En la plaza del ayuntamiento, en la columna de María, ancianas mendigas con sus grises pañuelos de cabeza murmuraban el rosario en honor a la Madre de Dios.

Ante la oscura entrada a la judería se encontraban las casetas del mercadillo de Navidad. En medio, cubierto por un paño rojo, brillaba llamativo, escoltado por antorchas con llamas casi apagadas, el escenario abierto de un teatro de marionetas.

El polichinela de Zwakh, de púrpura y violeta, con el látigo en la mano, de cuya punta colgaba una calavera, trotaba sobre las tablas en un caballo blanco de madera.

Los niños miraban fijamente bien apretados en filas, con los gorros de piel cubriéndoles las orejas, con la boca abierta, y escuchaban como hechizados los versos del poeta praguense Oskar Wiener, que mi amigo Zwakh recitaba desde detrás del escenario:

«Allá delante cabalgaba un muñeco,

un tipo tan delgado como un poeta,

y tenía puestos unos andrajos de colores

y se tambaleaba y hacía muecas».

Torcí en la callejuela que, negra y esquinada, desembocaba en la plaza. Una multitud estaba en silencio, muy junta, en la oscuridad, ante un cartel.

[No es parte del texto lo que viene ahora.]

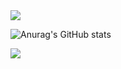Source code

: <img src="https://capsule-render.vercel.app/api?type=waving&color=D358F7&text=Hello&height=120&section=header" />

![Anurag's GitHub stats](https://github-readme-stats.vercel.app/api?username=Hoj4&show_icons=true&theme=radical)

<img src="https://capsule-render.vercel.app/api?type=waving&color=D358F7&height=120&section=footer" />

<!--
**Hoj4/Hoj4** is a ✨ _special_ ✨ repository because its `README.md` (this file) appears on your GitHub profile.

Here are some ideas to get you started:

- 🔭 I’m currently working on ...
- 🌱 I’m currently learning ...
- 👯 I’m looking to collaborate on ...
- 🤔 I’m looking for help with ...
- 💬 Ask me about ...
- 📫 How to reach me: ...
- 😄 Pronouns: ...
- ⚡ Fun fact: ...
-->
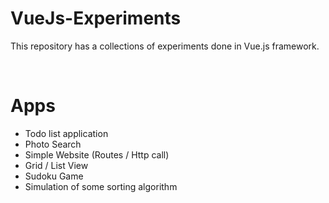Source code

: # VueJs-Experiments
This repository has a collections of experiments done in Vue.js framework.

&nbsp;

# Apps
* Todo list application
* Photo Search
* Simple Website (Routes / Http call)
* Grid / List View
* Sudoku Game
* Simulation of some sorting algorithm

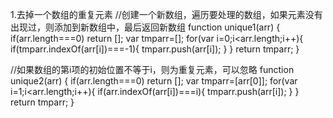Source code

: 1.去掉一个数组的重复元素
  //创建一个新数组，遍历要处理的数组，如果元素没有出现过，则添加到新数组中，最后返回新数组
    function unique1(arr) {
      if(arr.length===0) return [];
      var tmparr=[];
      for(var i=0;i<arr.length;i++){
        if(tmparr.indexOf(arr[i])===-1){
          tmparr.push(arr[i]);
        }
      }
      return tmparr;
    }
    
  //如果数组的第i项的初始位置不等于i，则为重复元素，可以忽略
    function  unique2(arr) {
      if(arr.length===0) return [];
      var tmparr=[arr[0]];
      for(var i=1;i<arr.length;i++){
        if(arr.indexOf(arr[i])===i){
          tmparr.push(arr[i]);
        }
      }
      return tmparr;
    }
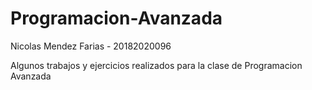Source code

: # Programacion-Avanzada

Nicolas Mendez Farias - 20182020096

Algunos trabajos y ejercicios realizados para la clase de Programacion Avanzada
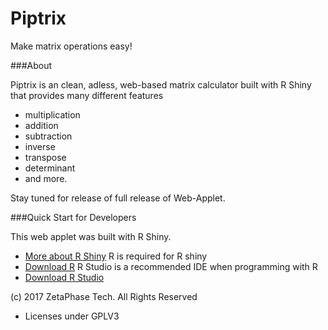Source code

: # Piptrix
Make matrix operations easy!

###About

Piptrix is an clean, adless, web-based matrix calculator built with R Shiny that provides many different features
- multiplication
- addition
- subtraction
- inverse
- transpose
- determinant
- and more.

Stay tuned for release of full release of Web-Applet.

###Quick Start for Developers

This web applet was built with R Shiny.
- [More about R Shiny](https://shiny.rstudio.com/)
R is required for R shiny
- [Download R](https://cran.r-project.org/mirrors.html)
R Studio is a recommended IDE when programming with R
- [Download R Studio](https://www.rstudio.com/products/rstudio/download/)

(c) 2017 ZetaPhase Tech. All Rights Reserved
- Licenses under GPLV3
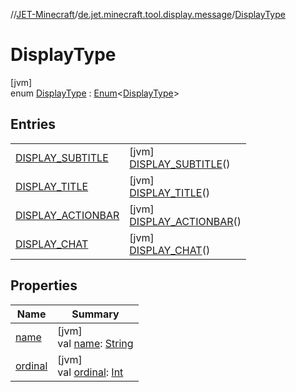 //[JET-Minecraft](../../../index.md)/[de.jet.minecraft.tool.display.message](../index.md)/[DisplayType](index.md)

# DisplayType

[jvm]\
enum [DisplayType](index.md) : [Enum](https://kotlinlang.org/api/latest/jvm/stdlib/kotlin/-enum/index.html)&lt;[DisplayType](index.md)&gt;

## Entries

| | |
|---|---|
| [DISPLAY_SUBTITLE](-d-i-s-p-l-a-y_-s-u-b-t-i-t-l-e/index.md) | [jvm]<br>[DISPLAY_SUBTITLE](-d-i-s-p-l-a-y_-s-u-b-t-i-t-l-e/index.md)() |
| [DISPLAY_TITLE](-d-i-s-p-l-a-y_-t-i-t-l-e/index.md) | [jvm]<br>[DISPLAY_TITLE](-d-i-s-p-l-a-y_-t-i-t-l-e/index.md)() |
| [DISPLAY_ACTIONBAR](-d-i-s-p-l-a-y_-a-c-t-i-o-n-b-a-r/index.md) | [jvm]<br>[DISPLAY_ACTIONBAR](-d-i-s-p-l-a-y_-a-c-t-i-o-n-b-a-r/index.md)() |
| [DISPLAY_CHAT](-d-i-s-p-l-a-y_-c-h-a-t/index.md) | [jvm]<br>[DISPLAY_CHAT](-d-i-s-p-l-a-y_-c-h-a-t/index.md)() |

## Properties

| Name | Summary |
|---|---|
| [name](../../de.jet.minecraft.tool.input/-keyboard/-type/-a-n-y/index.md#-372974862%2FProperties%2F-726029290) | [jvm]<br>val [name](../../de.jet.minecraft.tool.input/-keyboard/-type/-a-n-y/index.md#-372974862%2FProperties%2F-726029290): [String](https://kotlinlang.org/api/latest/jvm/stdlib/kotlin/-string/index.html) |
| [ordinal](../../de.jet.minecraft.tool.input/-keyboard/-type/-a-n-y/index.md#-739389684%2FProperties%2F-726029290) | [jvm]<br>val [ordinal](../../de.jet.minecraft.tool.input/-keyboard/-type/-a-n-y/index.md#-739389684%2FProperties%2F-726029290): [Int](https://kotlinlang.org/api/latest/jvm/stdlib/kotlin/-int/index.html) |
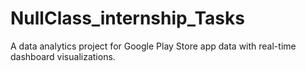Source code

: # NullClass_internship_Tasks
A data analytics project for Google Play Store app data with real-time dashboard visualizations.
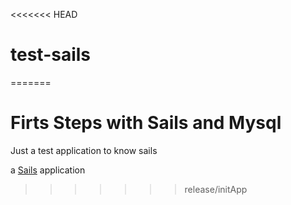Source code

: <<<<<<< HEAD
# test-sails
=======
# Firts Steps with Sails and Mysql 

Just a test application to know sails

a [Sails](http://sailsjs.org) application
>>>>>>> release/initApp
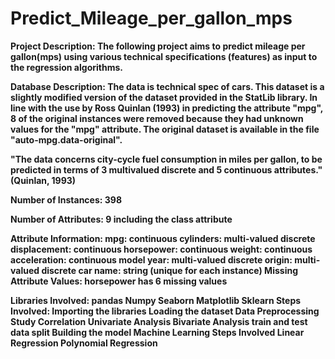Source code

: # Predict_Mileage_per_gallon_mps<b/>
Project Description:
The following project aims to predict mileage per gallon(mps) using various technical specifications (features) as input to the regression algorithms.

Database Description:
The data is technical spec of cars. This dataset is a slightly modified version of the dataset provided in the StatLib library. In line with the use by Ross Quinlan (1993) in predicting the attribute "mpg", 8 of the original instances were removed because they had unknown values for the "mpg" attribute. The original dataset is available in the file "auto-mpg.data-original".

"The data concerns city-cycle fuel consumption in miles per gallon, to be predicted in terms of 3 multivalued discrete and 5 continuous attributes." (Quinlan, 1993)

Number of Instances: 398

Number of Attributes: 9 including the class attribute

Attribute Information:
mpg: continuous cylinders: multi-valued discrete displacement: continuous horsepower: continuous weight: continuous acceleration: continuous model year: multi-valued discrete origin: multi-valued discrete car name: string (unique for each instance) Missing Attribute Values: horsepower has 6 missing values

Libraries Involved:
pandas
Numpy
Seaborn
Matplotlib
Sklearn
Steps Involved:
Importing the libraries
Loading the dataset
Data Preprocessing
Study Correlation
Univariate Analysis
Bivariate Analysis
train and test data split
Building the model
Machine Learning Steps Involved
Linear Regression
Polynomial Regression
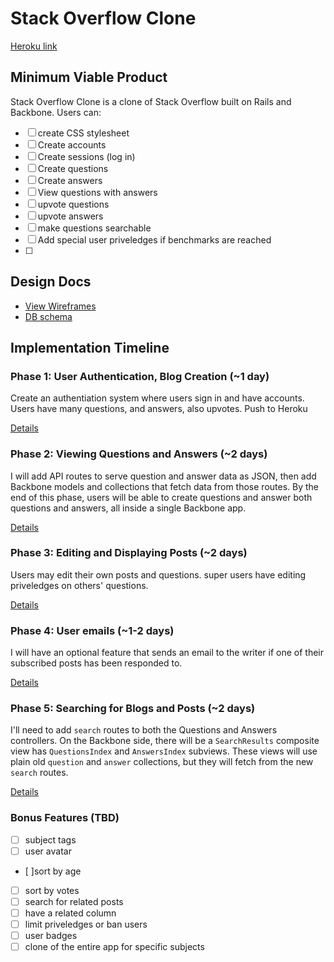 # Stack Overflow Clone 

[Heroku link][heroku]

[heroku]: http://flux-capacitr.herokuapp.com

## Minimum Viable Product
Stack Overflow Clone is a clone of Stack Overflow built on Rails and Backbone. Users can:

<!-- This is a Markdown checklist. Use it to keep track of your progress! -->
- [ ] create CSS stylesheet
- [ ] Create accounts
- [ ] Create sessions (log in)
- [ ] Create questions
- [ ] Create answers
- [ ] View questions with answers
- [ ] upvote questions
- [ ] upvote answers
- [ ] make questions searchable
- [ ] Add special user priveledges if benchmarks are reached
- [ ]

## Design Docs
* [View Wireframes][views]
* [DB schema][schema]

[views]: ./docs/views.md
[schema]: ./docs/schema.md

## Implementation Timeline

### Phase 1: User Authentication, Blog Creation (~1 day)
  Create an authentiation system where users sign in and have accounts.  Users have many questions, and answers, also upvotes.  Push to Heroku

[Details][phase-one]

### Phase 2: Viewing Questions and Answers (~2 days)
I will add API routes to serve question and answer data as JSON, then add Backbone
models and collections that fetch data from those routes. By the end of this
phase, users will be able to create questions and answer both questions and answers, all
inside a single Backbone app.

[Details][phase-two]

### Phase 3: Editing and Displaying Posts (~2 days)
Users may edit their own posts and questions.  super users have editing priveledges on others' questions.

[Details][phase-three]

### Phase 4: User emails (~1-2 days)
  I will have an optional feature that sends an email to the writer if one of their subscribed posts has been responded to.

[Details][phase-four]

### Phase 5: Searching for Blogs and Posts (~2 days)
I'll need to add `search` routes to both the Questions and Answers controllers. On the
Backbone side, there will be a `SearchResults` composite view has `QuestionsIndex`
and `AnswersIndex` subviews. These views will use plain old `question` and `answer`
collections, but they will fetch from the new `search` routes.

[Details][phase-five]

### Bonus Features (TBD)
- [ ] subject tags
- [ ] user avatar
- [ ]sort by age
- [ ] sort by votes
- [ ] search for related posts
- [ ] have a related column
- [ ] limit priveledges or ban users
- [ ] user badges
- [ ] clone of the entire app for specific subjects

[phase-one]: ./docs/phases/phase1.md
[phase-two]: ./docs/phases/phase2.md
[phase-three]: ./docs/phases/phase3.md
[phase-four]: ./docs/phases/phase4.md
[phase-five]: ./docs/phases/phase5.md
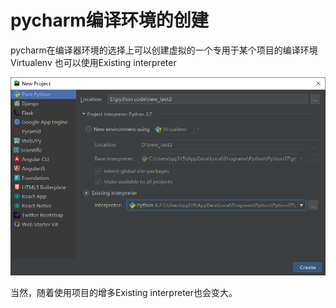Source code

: # pycharm编译环境的创建 #

pycharm在编译器环境的选择上可以创建虚拟的一个专用于某个项目的编译环境Virtualenv
也可以使用Existing interpreter

![](./pic/choose_interpreter.png)

当然，随着使用项目的增多Existing interpreter也会变大。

Un hombre había encendido una cerilla, y yo pude leer fragmentos de algunas frases. Con los sentidos obtusos mi conciencia captó un par de palabras:

Se busca

1.000 florines de recompensa

Señor mayor… vestido de negro…

… señas:

rostro carnoso y afeitado…

color de pelo: blanco…

Dirección de Policía… Despacho núm…

Apático, desinteresado, como un cadáver viviente, seguí mi camino por las casas oscuras.

Un puñado de estrellas diminutas brillaba en el cielo delgado y negro sobre los tejados.

Mis pensamientos regresaron pacíficos hacia la catedral, y el sosiego de mi alma fue aún más profundo y bienaventurado, pero entonces desde la plaza llegó a través del aire invernal, clara y cortante —como si estuviera junto a mi oído—, la voz del titiritero:

¿Dónde está el corazón de piedra roja?,

colgaba de una banda de seda,

y brillaba en el rojo resplandor del amanecer.